### WORK TASK
Locate the string "プロフィールカードの完成イメージ" in the records below. Copy every line where it occurs.

------ RECORDS SHOWN ------

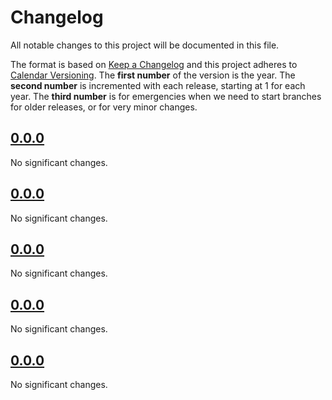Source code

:<!--
Do *NOT* add changelog entries here!

This changelog is managed by towncrier and is compiled at release time.

See https://github.com/python-attrs/attrs/blob/main/.github/CONTRIBUTING.md#changelog for details.
-->

# Changelog

All notable changes to this project will be documented in this file.

The format is based on [Keep a Changelog](https://keepachangelog.com/en/1.1.0/) and this project adheres to [Calendar Versioning](https://calver.org/). The **first number** of the version is the year. The **second number** is incremented with each release, starting at 1 for each year. The **third number** is for emergencies when we need to start branches for older releases, or for very minor changes.

<!-- towncrier release notes start -->

## [0.0.0](https://github.com/blakeNaccarato/gjob/tree/0.0.0)

No significant changes.

## [0.0.0](https://github.com/blakeNaccarato/gjob/tree/0.0.0)

No significant changes.

## [0.0.0](https://github.com/blakeNaccarato/gjob/tree/0.0.0)

No significant changes.

## [0.0.0](https://github.com/blakeNaccarato/gjob/tree/0.0.0)

No significant changes.

## [0.0.0](https://github.com/blakeNaccarato/gjob/tree/0.0.0)

No significant changes.
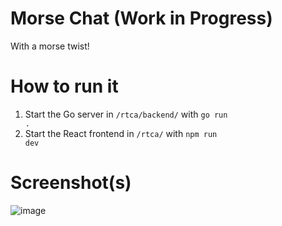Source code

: # Morse Chat (Work in Progress)
With a morse twist!

# How to run it
1. Start the Go server in <code>/rtca/backend/</code> with <code>go run .</code>
2. Start the React frontend in <code>/rtca/</code> with <code>npm run dev</code>

# Screenshot(s)
![image](https://github.com/GeorgesGITHUB/Morse-Chat/assets/31967906/412e5bb7-672e-4631-9d5c-742b2353e819)
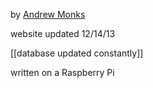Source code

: by [Andrew Monks](http://monks.co)

website updated 12/14/13 

[[database updated constantly]]

written on a Raspberry Pi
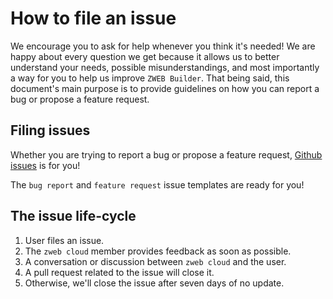 # How to file an issue

We encourage you to ask for help whenever you think it's needed! We are happy about every question we get because it allows us to better understand your needs, possible misunderstandings, and most importantly a way for you to help us improve `ZWEB Builder`. That being said, this document's main purpose is to provide guidelines on how you can report a bug or propose a feature request.

## Filing issues

Whether you are trying to report a bug or propose a feature request, [Github issues](https://github.com/zilliangroup/zweb-builder-backend/issues) is for you!

The `bug report` and `feature request` issue templates are ready for you!

## The issue life-cycle

1. User files an issue.
2. The `zweb cloud` member provides feedback as soon as possible.
3. A conversation or discussion between `zweb cloud` and the user.
4. A pull request related to the issue will close it.
5. Otherwise, we'll close the issue after seven days of no update.
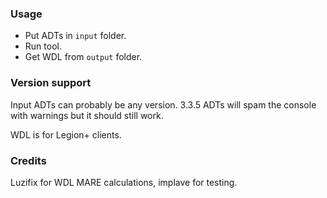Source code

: ### Usage
- Put ADTs in `input` folder.
- Run tool.
- Get WDL from `output` folder.

### Version support
Input ADTs can probably be any version. 3.3.5 ADTs will spam the console with warnings but it should still work.

WDL is for Legion+ clients. 

### Credits
Luzifix for WDL MARE calculations, implave for testing.

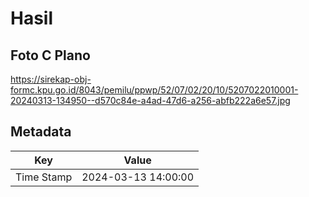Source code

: # Hasil

## Foto C Plano

https://sirekap-obj-formc.kpu.go.id/8043/pemilu/ppwp/52/07/02/20/10/5207022010001-20240313-134950--d570c84e-a4ad-47d6-a256-abfb222a6e57.jpg


## Metadata

| Key        | Value               |
| ---------- | ------------------- |
| Time Stamp | 2024-03-13 14:00:00 |



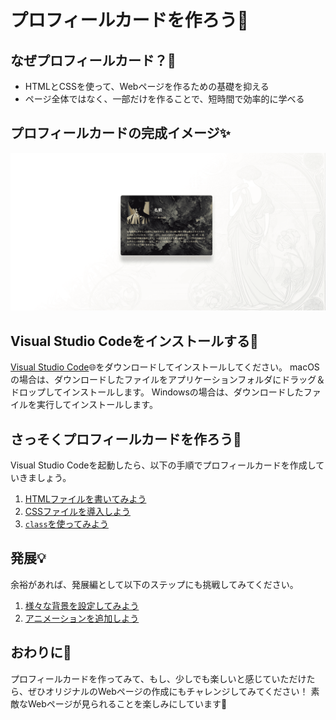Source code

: # プロフィールカードを作ろう🦀

## なぜプロフィールカード？🥺
- HTMLとCSSを使って、Webページを作るための基礎を抑える
- ページ全体ではなく、一部だけを作ることで、短時間で効率的に学べる

## プロフィールカードの完成イメージ✨
![プロフィールカードの完成イメージ](images/profile-card.png)

## Visual Studio Codeをインストールする🦄
[Visual Studio Code](https://code.visualstudio.com/)🌐をダウンロードしてインストールしてください。
macOSの場合は、ダウンロードしたファイルをアプリケーションフォルダにドラッグ＆ドロップしてインストールします。
Windowsの場合は、ダウンロードしたファイルを実行してインストールします。

## さっそくプロフィールカードを作ろう🚀
Visual Studio Codeを起動したら、以下の手順でプロフィールカードを作成していきましょう。
1. [HTMLファイルを書いてみよう](step-1/README.md)
2. [CSSファイルを導入しよう](step-2/README.md)
3. [`class`を使ってみよう](step-3/README.md)

## 発展💡
余裕があれば、発展編として以下のステップにも挑戦してみてください。
1. [様々な背景を設定してみよう](step-ex-1/README.md)
2. [アニメーションを追加しよう](step-ex-2/README.md)

## おわりに🎉
プロフィールカードを作ってみて、もし、少しでも楽しいと感じていただけたら、ぜひオリジナルのWebページの作成にもチャレンジしてみてください！
素敵なWebページが見られることを楽しみにしています🌈
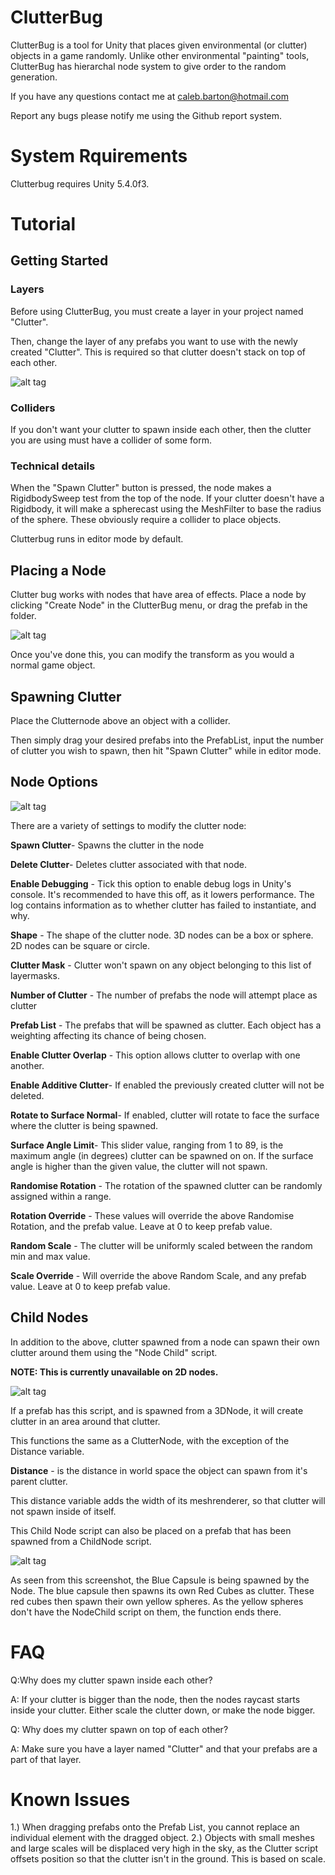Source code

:# ClutterBug

ClutterBug is a tool for Unity that places given environmental (or clutter) objects in a game randomly. Unlike other environmental "painting" tools, ClutterBug has hierarchal node system to give order to the random generation. 

If you have any questions contact me at caleb.barton@hotmail.com

Report any bugs please notify me using the Github report system.

# System Rquirements

Clutterbug requires Unity 5.4.0f3.

# Tutorial

## Getting Started

### Layers

Before using ClutterBug, you must create a layer in your project named "Clutter".

Then, change the layer of any prefabs you want to use with the newly created "Clutter". This is required so that clutter doesn't stack on top of each other.

![alt tag](https://calebbartonblog.files.wordpress.com/2016/08/clutterbug-tute5.png?w=594)

### Colliders

If you don't want your clutter to spawn inside each other, then the clutter you are using must have a collider of some form.

### Technical details

When the "Spawn Clutter" button is pressed, the node makes a RigidbodySweep test from the top of the node. If your clutter doesn't have a Rigidbody, it will make a spherecast using the MeshFilter to base the radius of the sphere. These obviously require a collider to place objects.

Clutterbug runs in editor mode by default.

## Placing a Node

Clutter bug works with nodes that have area of effects. Place a node by clicking "Create Node" in the ClutterBug menu, or drag the prefab in the folder.

![alt tag](https://calebbartonblog.files.wordpress.com/2016/08/clutter1.png?w=594)

Once you've done  this, you can modify the transform as you would a normal game object.

## Spawning Clutter

Place the Clutternode above an object with a collider.

Then simply drag your desired prefabs into the PrefabList, input the number of clutter you wish to spawn, then hit "Spawn Clutter" while in editor mode.

## Node Options

![alt tag](http://i.imgur.com/BgSOLpa.png)

There are a variety of settings to modify the clutter node:

**Spawn Clutter**- Spawns the clutter in the node

**Delete Clutter**- Deletes clutter associated with that node.

**Enable Debugging** - Tick this option to enable debug logs in Unity's console. It's recommended to have this off, as it lowers performance. The log contains information as to whether clutter has failed to instantiate, and why.

**Shape** - The shape of the clutter node. 3D nodes can be a box or sphere. 2D nodes can be square or circle.

**Clutter Mask** - Clutter won't spawn on any object belonging to this list of layermasks.

**Number of Clutter** - The number of prefabs the node will attempt place as clutter

**Prefab List** - The prefabs that will be spawned as clutter. Each object has a weighting affecting its chance of being chosen.

**Enable Clutter Overlap** - This option allows clutter to overlap with one another.

**Enable Additive Clutter**- If enabled the previously created clutter will not be deleted.

**Rotate to Surface Normal**- If enabled, clutter will rotate to face the surface where the clutter is being spawned.

**Surface Angle Limit**- This slider value, ranging from 1 to 89, is the maximum angle (in degrees) clutter can be spawned on on. If the surface angle is higher than the given value, the clutter will not spawn.

**Randomise Rotation** - The rotation of the spawned clutter can be randomly assigned within a range.

**Rotation Override** - These values will override the above Randomise Rotation, and the prefab value. Leave at 0 to keep prefab value.

**Random Scale** - The clutter will be uniformly scaled between the random min and max value.

**Scale Override** - Will override the above Random Scale, and any prefab value. Leave at 0 to keep prefab value.

## Child Nodes

In addition to the above, clutter spawned from a node can spawn their own clutter around them using the "Node Child" script.

**NOTE: This is currently unavailable on 2D nodes.**

![alt tag](https://calebbartonblog.files.wordpress.com/2016/08/clutterbug-tute4.png?w=666&h=336)

If a prefab has this script, and is spawned from a 3DNode, it will create clutter in an area around that clutter.

This functions the same as a ClutterNode, with the exception of the Distance variable.

**Distance** - is the distance in world space the object can spawn from it's parent clutter.

This distance variable adds the width of its meshrenderer, so that clutter will not spawn inside of itself.

This Child Node script can also be placed on a prefab that has been spawned from a ChildNode script.

![alt tag](https://calebbartonblog.files.wordpress.com/2016/08/clutterbug-tute4.png?w=666&h=336)

As seen from this screenshot, the Blue Capsule is being spawned by the Node. The blue capsule then spawns its own Red Cubes as clutter. These red cubes then spawn their own yellow spheres. As the yellow spheres don't have the NodeChild script on them, the function ends there.

# FAQ

Q:Why does my clutter spawn inside each other?

A: If your clutter is bigger than the node, then the nodes raycast starts inside your clutter. Either scale the clutter down, or make the node bigger.

Q: Why does my clutter spawn on top of each other?

A: Make sure you have a layer named "Clutter" and that your prefabs are a part of that layer.

# Known Issues
1.) When dragging prefabs onto the Prefab List, you cannot replace an individual element with the dragged object.
2.) Objects with small meshes and large scales will be displaced very high in the sky, as the Clutter script offsets position so that the clutter isn't in the ground. This is based on scale.
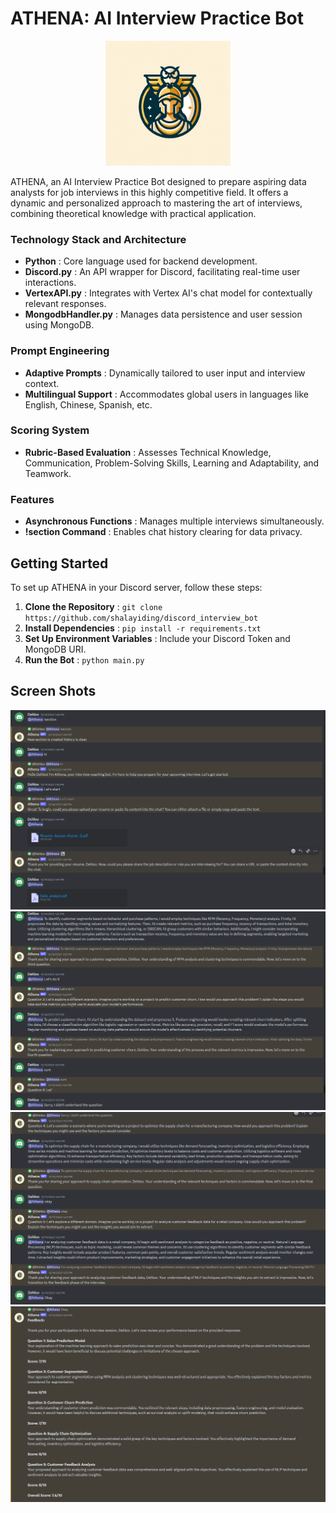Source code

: ﻿# ATHENA: AI Interview Practice Bot

<p align="center">
  <img src="image/README/1702945596294.png" width="200" height="200">
</p>

  ATHENA, an AI Interview Practice Bot designed to prepare aspiring data analysts for job interviews in this highly competitive field. It offers a dynamic and personalized approach to mastering the art of interviews, combining theoretical knowledge with practical application.

### Technology Stack and Architecture

* **Python** : Core language used for backend development.
* **Discord.py** : An API wrapper for Discord, facilitating real-time user interactions.
* **VertexAPI.py** : Integrates with Vertex AI's chat model for contextually relevant responses.
* **MongodbHandler.py** : Manages data persistence and user session using MongoDB.

### Prompt Engineering

* **Adaptive Prompts** : Dynamically tailored to user input and interview context.
* **Multilingual Support** : Accommodates global users in languages like English, Chinese, Spanish, etc.

### Scoring System

* **Rubric-Based Evaluation** : Assesses Technical Knowledge, Communication, Problem-Solving Skills, Learning and Adaptability, and Teamwork.

### Features

* **Asynchronous Functions** : Manages multiple interviews simultaneously.
* **!section Command** : Enables chat history clearing for data privacy.

## Getting Started

To set up ATHENA in your Discord server, follow these steps:

1. **Clone the Repository** : `git clone https://github.com/shalayiding/discord_interview_bot`
2. **Install Dependencies** : `pip install -r requirements.txt`
3. **Set Up Environment Variables** : Include your Discord Token and MongoDB URI.
4. **Run the Bot** : `python main.py`

## Screen Shots
<img src="image/README/image.png" >
<img src="image/README/image (2).png" >
<img src="image/README/image (3).png" >
<img src="image/README/image (4).png" >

------

### SOLUTION TO THIS EXERCISE
## プロフィールカードの完成イメージ✨
![プロフィールカードの完成イメージ](images/profile-card.png)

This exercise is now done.